Chapter 184,051 wordsPublic domain

He then resumed the practice of the law, and as he says, "was familiar with the people, got acquainted with everybody, and became somewhat popular. I had no settled object in view other than to make a living, and to continue on my humble, peaceable, and agreeable manner." In view of the aversion already shown to office-holding, the following disclaimer upon the part of the Judge seems wholly superfluous: "I had no political ambition or aspirations for office whatever."

It is gratifying to know that at this time his domestic affairs were in a satisfactory condition: "Plain and unpretending; never kept any liquor in the house--treated my friends to every civility except liquor; used an economy bordering on parsimony."

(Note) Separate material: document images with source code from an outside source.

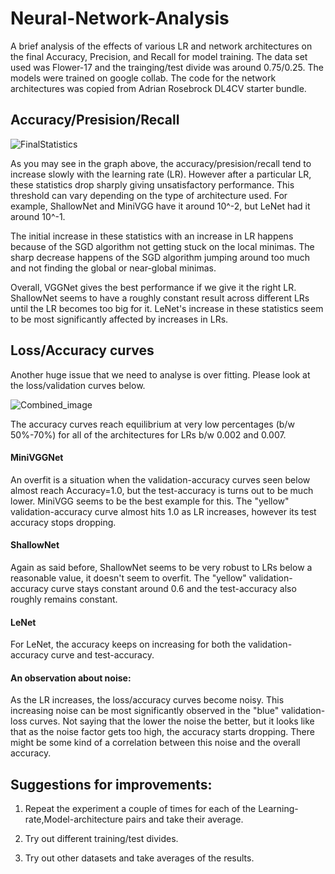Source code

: # Neural-Network-Analysis
A brief analysis of the effects of various LR and network architectures on the final Accuracy, Precision, and Recall for model training. The data set used was Flower-17 and the trainging/test divide was around 0.75/0.25. The models were trained on google collab. The code for the network architectures was copied from Adrian Rosebrock DL4CV starter bundle. 

## Accuracy/Presision/Recall

![FinalStatistics](https://user-images.githubusercontent.com/42900802/74114495-6c19a480-4b78-11ea-860f-f4aa2c103eaa.png)

As you may see in the graph above, the accuracy/presision/recall tend to increase slowly with the learning rate (LR). However after a particular LR, these statistics drop sharply giving unsatisfactory performance. This threshold can vary depending on the type of architecture used. For example, ShallowNet and MiniVGG have it around 10^-2, but LeNet had it around 10^-1.

The initial increase in these statistics with an increase in LR happens because of the SGD algorithm not getting stuck on the local minimas. The sharp decrease happens of the SGD algorithm jumping around too much and not finding the global or near-global minimas.

Overall, VGGNet gives the best performance if we give it the right LR. ShallowNet seems to have a roughly constant result across different LRs until the LR becomes too big for it. LeNet's increase in these statistics seem to be most significantly affected by increases in LRs.

## Loss/Accuracy curves 

Another huge issue that we need to analyse is over fitting. Please look at the loss/validation curves below.

![Combined_image](https://user-images.githubusercontent.com/42900802/74114481-47253180-4b78-11ea-888d-8f095af4a510.png)

The accuracy curves reach equilibrium at very low percentages (b/w 50%-70%) for all of the architectures for LRs b/w 0.002 and 0.007.

#### MiniVGGNet

An overfit is a situation when the validation-accuracy curves seen below almost reach Accuracy=1.0, but the test-accuracy is turns out to be much lower. MiniVGG seems to be the best example for this. The "yellow" validation-accuracy curve almost hits 1.0 as LR increases, however its test accuracy stops dropping.

#### ShallowNet

Again as said before, ShallowNet seems to be very robust to LRs below a reasonable value, it doesn't seem to overfit. The "yellow" validation-accuracy curve stays constant around 0.6 and the test-accuracy also roughly remains constant.


#### LeNet

For LeNet, the accuracy keeps on increasing for both the validation-accuracy curve and test-accuracy.

#### An observation about noise: 

As the LR increases, the loss/accuracy curves become noisy. This increasing noise can be most significantly observed in the "blue" validation-loss curves. Not saying that the lower the noise the better, but it looks like that as the noise factor gets too high, the accuracy starts dropping. There might be some kind of a correlation between this noise and the overall accuracy. 

## Suggestions for improvements:

1. Repeat the experiment a couple of times for each of the Learning-rate,Model-architecture pairs and take their average. 

2. Try out different training/test divides.

3. Try out other datasets and take averages of the results.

Under the favorable conditions mentioned, the Judge was enabled to overcome his aversion to holding office, and became a humble member of the State Legislature immediately upon his retirement from the bench. That his "modest aspirations" were on a higher plane than that of ordinary legislators will clearly appear from the following: "I entered this Legislature without any ulterior views, and with an eye single to advance the best interests of the State, and particularly the welfare of old St. Clair County. My only ambition was to acquit myself properly, and to advance the best interests of the country."

Two years later, the aversion of the Old Ranger for office was again overcome, as will appear from the following: "I entered this Legislature, as I had the last, without any pledge or restraints whatever; I then was, and am yet, only an humble member of the Democratic party."

His friends were again on the war-path and the shadow of the chief executive office of the State was now beginning to fall across his pathway. He says:

"It would require volumes to record the transactions of these Legislatures, and of my humble labors in them; but it was my course of conduct in these two sessions of the General Assembly that induced my friends, _without any solicitation on my part,_ to offer me as a candidate for Governor. I was urged not by politicians, but by reasonable and reflecting men, more to advance the interest of the State than my own."

If we did not, from his own lips, know how the Judge loathed "the arts of politicians," we might almost be tempted to conclude from the following that he was one of them:

"I traversed every section of the State, and knew well the people. My friends had the utmost confidence in my knowledge of the people, and when I suggested any policy to be observed, this suggestion was consequently carried out as I requested--thus placing all under one leader."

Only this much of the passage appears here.